What to produce: Among the entries below, one stretch runs from the line that contains "of Two Validator" through the line that contains "Buzzer: Green: Beeps". Repeat that stretch exactly, ends included, and only that.

Data excerpts:
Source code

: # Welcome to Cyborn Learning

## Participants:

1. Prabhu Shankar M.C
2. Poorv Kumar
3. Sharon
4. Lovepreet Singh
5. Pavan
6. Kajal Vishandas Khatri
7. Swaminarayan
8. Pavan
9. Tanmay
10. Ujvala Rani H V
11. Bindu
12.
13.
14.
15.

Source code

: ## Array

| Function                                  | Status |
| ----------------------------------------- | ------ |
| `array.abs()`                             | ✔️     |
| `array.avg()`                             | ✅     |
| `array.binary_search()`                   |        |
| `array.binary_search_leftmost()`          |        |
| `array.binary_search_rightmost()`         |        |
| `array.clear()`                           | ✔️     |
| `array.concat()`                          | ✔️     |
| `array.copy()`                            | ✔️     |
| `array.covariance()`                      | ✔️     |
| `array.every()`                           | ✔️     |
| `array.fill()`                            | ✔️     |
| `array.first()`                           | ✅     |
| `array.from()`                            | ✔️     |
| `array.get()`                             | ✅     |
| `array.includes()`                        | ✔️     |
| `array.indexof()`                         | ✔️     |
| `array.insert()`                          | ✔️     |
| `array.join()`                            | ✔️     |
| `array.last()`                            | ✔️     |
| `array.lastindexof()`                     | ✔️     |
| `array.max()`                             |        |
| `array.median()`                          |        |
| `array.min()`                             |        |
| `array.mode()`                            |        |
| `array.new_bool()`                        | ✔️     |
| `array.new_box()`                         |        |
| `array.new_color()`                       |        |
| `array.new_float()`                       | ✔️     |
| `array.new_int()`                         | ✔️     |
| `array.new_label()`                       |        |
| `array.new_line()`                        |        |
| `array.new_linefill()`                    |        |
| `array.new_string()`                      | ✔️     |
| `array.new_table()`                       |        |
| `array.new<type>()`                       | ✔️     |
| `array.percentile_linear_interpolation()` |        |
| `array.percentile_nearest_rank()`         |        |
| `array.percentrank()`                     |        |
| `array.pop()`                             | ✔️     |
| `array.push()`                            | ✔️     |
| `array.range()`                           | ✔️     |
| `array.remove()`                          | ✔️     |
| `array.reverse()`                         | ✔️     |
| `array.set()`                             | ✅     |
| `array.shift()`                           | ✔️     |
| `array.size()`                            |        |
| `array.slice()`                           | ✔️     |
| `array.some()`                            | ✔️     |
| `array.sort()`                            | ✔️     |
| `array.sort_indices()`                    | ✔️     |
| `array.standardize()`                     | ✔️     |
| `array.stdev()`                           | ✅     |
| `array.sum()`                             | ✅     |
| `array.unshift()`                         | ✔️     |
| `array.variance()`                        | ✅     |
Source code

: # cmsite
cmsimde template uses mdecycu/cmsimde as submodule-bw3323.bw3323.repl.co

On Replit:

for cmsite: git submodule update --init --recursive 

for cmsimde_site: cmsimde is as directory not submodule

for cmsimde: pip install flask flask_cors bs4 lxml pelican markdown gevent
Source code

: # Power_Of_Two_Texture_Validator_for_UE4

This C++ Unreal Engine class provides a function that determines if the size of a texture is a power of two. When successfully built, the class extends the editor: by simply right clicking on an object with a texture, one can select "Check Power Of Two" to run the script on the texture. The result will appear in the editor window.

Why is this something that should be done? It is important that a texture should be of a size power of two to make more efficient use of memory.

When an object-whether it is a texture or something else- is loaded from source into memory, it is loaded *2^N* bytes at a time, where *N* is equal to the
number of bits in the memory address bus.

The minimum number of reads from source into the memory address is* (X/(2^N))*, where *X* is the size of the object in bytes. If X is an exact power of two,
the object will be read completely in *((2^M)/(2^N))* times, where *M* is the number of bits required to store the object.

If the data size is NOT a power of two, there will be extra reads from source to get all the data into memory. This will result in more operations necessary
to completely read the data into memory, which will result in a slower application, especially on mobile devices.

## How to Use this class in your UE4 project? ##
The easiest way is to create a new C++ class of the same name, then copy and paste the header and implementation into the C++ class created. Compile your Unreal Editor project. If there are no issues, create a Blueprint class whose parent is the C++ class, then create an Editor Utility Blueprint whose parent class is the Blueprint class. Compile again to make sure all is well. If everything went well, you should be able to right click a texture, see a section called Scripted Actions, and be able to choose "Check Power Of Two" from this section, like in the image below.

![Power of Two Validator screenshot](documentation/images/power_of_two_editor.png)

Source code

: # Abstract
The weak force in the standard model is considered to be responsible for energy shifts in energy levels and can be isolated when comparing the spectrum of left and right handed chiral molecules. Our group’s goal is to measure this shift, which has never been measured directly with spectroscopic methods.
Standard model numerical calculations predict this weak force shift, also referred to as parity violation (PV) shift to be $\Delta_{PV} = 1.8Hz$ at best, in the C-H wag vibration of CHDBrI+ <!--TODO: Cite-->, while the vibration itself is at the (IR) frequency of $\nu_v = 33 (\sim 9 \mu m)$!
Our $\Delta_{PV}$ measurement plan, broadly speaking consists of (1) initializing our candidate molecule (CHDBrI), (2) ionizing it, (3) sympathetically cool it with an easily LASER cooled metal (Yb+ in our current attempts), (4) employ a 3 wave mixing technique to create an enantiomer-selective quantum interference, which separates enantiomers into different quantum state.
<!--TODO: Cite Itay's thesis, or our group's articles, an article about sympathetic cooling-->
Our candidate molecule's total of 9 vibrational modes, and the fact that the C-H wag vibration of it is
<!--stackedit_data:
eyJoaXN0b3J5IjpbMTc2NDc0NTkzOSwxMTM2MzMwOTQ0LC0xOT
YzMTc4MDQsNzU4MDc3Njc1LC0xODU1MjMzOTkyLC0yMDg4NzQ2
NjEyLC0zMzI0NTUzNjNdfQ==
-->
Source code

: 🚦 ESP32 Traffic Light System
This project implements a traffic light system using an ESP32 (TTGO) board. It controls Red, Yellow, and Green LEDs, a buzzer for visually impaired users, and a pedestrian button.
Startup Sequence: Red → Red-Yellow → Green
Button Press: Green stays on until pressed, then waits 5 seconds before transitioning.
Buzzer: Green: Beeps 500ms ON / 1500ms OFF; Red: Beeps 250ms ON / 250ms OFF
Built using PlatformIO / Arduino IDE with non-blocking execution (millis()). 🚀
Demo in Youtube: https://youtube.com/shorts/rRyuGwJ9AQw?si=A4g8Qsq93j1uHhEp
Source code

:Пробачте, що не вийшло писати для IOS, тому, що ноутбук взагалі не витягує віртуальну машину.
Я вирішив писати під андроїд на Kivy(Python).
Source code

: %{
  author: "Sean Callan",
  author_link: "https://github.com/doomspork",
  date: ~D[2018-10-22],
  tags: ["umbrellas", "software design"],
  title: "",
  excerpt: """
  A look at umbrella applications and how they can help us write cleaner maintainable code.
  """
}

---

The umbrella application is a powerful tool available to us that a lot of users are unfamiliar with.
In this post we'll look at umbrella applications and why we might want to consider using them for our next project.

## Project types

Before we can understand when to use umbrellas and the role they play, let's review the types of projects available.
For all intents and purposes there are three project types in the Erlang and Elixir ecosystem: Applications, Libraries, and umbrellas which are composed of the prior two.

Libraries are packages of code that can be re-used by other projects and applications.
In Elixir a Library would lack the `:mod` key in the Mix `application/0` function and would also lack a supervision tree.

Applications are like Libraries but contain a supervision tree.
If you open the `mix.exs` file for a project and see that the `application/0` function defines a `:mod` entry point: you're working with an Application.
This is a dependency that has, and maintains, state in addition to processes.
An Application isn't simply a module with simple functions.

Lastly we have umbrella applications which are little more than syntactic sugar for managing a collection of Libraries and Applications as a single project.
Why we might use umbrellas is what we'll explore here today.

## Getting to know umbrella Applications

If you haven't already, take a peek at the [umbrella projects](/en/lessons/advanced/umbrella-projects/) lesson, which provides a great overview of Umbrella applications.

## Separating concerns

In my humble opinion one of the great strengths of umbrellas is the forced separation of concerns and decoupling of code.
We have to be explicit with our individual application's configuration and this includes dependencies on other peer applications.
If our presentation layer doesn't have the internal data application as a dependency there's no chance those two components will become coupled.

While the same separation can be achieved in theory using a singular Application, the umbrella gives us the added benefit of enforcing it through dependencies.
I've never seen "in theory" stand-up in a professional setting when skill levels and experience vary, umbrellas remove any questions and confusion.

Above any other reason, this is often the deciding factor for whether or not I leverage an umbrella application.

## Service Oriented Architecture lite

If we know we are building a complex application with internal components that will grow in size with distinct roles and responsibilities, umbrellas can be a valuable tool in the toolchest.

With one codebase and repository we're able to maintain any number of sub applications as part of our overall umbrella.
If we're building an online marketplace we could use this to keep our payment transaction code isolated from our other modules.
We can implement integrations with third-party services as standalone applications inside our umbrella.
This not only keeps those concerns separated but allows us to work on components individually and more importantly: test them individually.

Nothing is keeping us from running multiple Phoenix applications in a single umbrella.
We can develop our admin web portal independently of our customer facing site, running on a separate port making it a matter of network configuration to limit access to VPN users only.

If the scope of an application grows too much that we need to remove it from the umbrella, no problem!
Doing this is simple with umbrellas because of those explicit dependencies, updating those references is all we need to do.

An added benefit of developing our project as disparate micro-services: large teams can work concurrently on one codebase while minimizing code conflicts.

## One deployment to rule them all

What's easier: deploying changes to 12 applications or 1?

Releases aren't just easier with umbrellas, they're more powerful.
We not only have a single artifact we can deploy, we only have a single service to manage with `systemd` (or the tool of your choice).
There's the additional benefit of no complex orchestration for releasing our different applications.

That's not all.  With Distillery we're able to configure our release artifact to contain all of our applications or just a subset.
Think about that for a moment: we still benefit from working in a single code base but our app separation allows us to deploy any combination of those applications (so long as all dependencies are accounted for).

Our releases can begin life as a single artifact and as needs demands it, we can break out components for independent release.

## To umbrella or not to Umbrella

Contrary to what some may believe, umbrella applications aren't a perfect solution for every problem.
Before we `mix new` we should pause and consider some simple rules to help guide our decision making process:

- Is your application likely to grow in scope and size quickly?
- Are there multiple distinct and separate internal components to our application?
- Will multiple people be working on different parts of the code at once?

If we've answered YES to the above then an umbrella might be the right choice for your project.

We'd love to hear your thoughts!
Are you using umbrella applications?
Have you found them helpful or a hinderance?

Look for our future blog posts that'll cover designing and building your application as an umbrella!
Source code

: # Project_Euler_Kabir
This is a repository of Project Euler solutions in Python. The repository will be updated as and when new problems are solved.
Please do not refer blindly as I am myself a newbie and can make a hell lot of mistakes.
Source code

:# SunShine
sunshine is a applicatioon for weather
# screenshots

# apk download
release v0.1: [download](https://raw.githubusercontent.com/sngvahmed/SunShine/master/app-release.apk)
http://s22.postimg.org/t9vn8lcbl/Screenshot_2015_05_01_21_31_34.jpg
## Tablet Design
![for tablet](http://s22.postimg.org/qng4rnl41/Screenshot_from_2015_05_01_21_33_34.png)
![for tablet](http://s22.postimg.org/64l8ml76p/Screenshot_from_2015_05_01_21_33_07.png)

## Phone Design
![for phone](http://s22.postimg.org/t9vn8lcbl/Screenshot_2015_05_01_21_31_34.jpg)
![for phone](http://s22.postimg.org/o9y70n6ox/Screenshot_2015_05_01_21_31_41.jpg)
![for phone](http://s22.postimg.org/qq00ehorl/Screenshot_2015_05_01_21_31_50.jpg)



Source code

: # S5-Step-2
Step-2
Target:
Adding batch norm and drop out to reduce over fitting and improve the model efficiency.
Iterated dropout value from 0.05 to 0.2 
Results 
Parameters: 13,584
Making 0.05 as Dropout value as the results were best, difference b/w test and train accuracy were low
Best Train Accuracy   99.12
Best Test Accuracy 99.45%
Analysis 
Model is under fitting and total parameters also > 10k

Answer area:
![Power of Two Validator screenshot](documentation/images/power_of_two_editor.png)

Source code

: # Abstract
The weak force in the standard model is considered to be responsible for energy shifts in energy levels and can be isolated when comparing the spectrum of left and right handed chiral molecules. Our group’s goal is to measure this shift, which has never been measured directly with spectroscopic methods.
Standard model numerical calculations predict this weak force shift, also referred to as parity violation (PV) shift to be $\Delta_{PV} = 1.8Hz$ at best, in the C-H wag vibration of CHDBrI+ <!--TODO: Cite-->, while the vibration itself is at the (IR) frequency of $\nu_v = 33 (\sim 9 \mu m)$!
Our $\Delta_{PV}$ measurement plan, broadly speaking consists of (1) initializing our candidate molecule (CHDBrI), (2) ionizing it, (3) sympathetically cool it with an easily LASER cooled metal (Yb+ in our current attempts), (4) employ a 3 wave mixing technique to create an enantiomer-selective quantum interference, which separates enantiomers into different quantum state.
<!--TODO: Cite Itay's thesis, or our group's articles, an article about sympathetic cooling-->
Our candidate molecule's total of 9 vibrational modes, and the fact that the C-H wag vibration of it is
<!--stackedit_data:
eyJoaXN0b3J5IjpbMTc2NDc0NTkzOSwxMTM2MzMwOTQ0LC0xOT
YzMTc4MDQsNzU4MDc3Njc1LC0xODU1MjMzOTkyLC0yMDg4NzQ2
NjEyLC0zMzI0NTUzNjNdfQ==
-->
Source code

: 🚦 ESP32 Traffic Light System
This project implements a traffic light system using an ESP32 (TTGO) board. It controls Red, Yellow, and Green LEDs, a buzzer for visually impaired users, and a pedestrian button.
Startup Sequence: Red → Red-Yellow → Green
Button Press: Green stays on until pressed, then waits 5 seconds before transitioning.
Buzzer: Green: Beeps 500ms ON / 1500ms OFF; Red: Beeps 250ms ON / 250ms OFF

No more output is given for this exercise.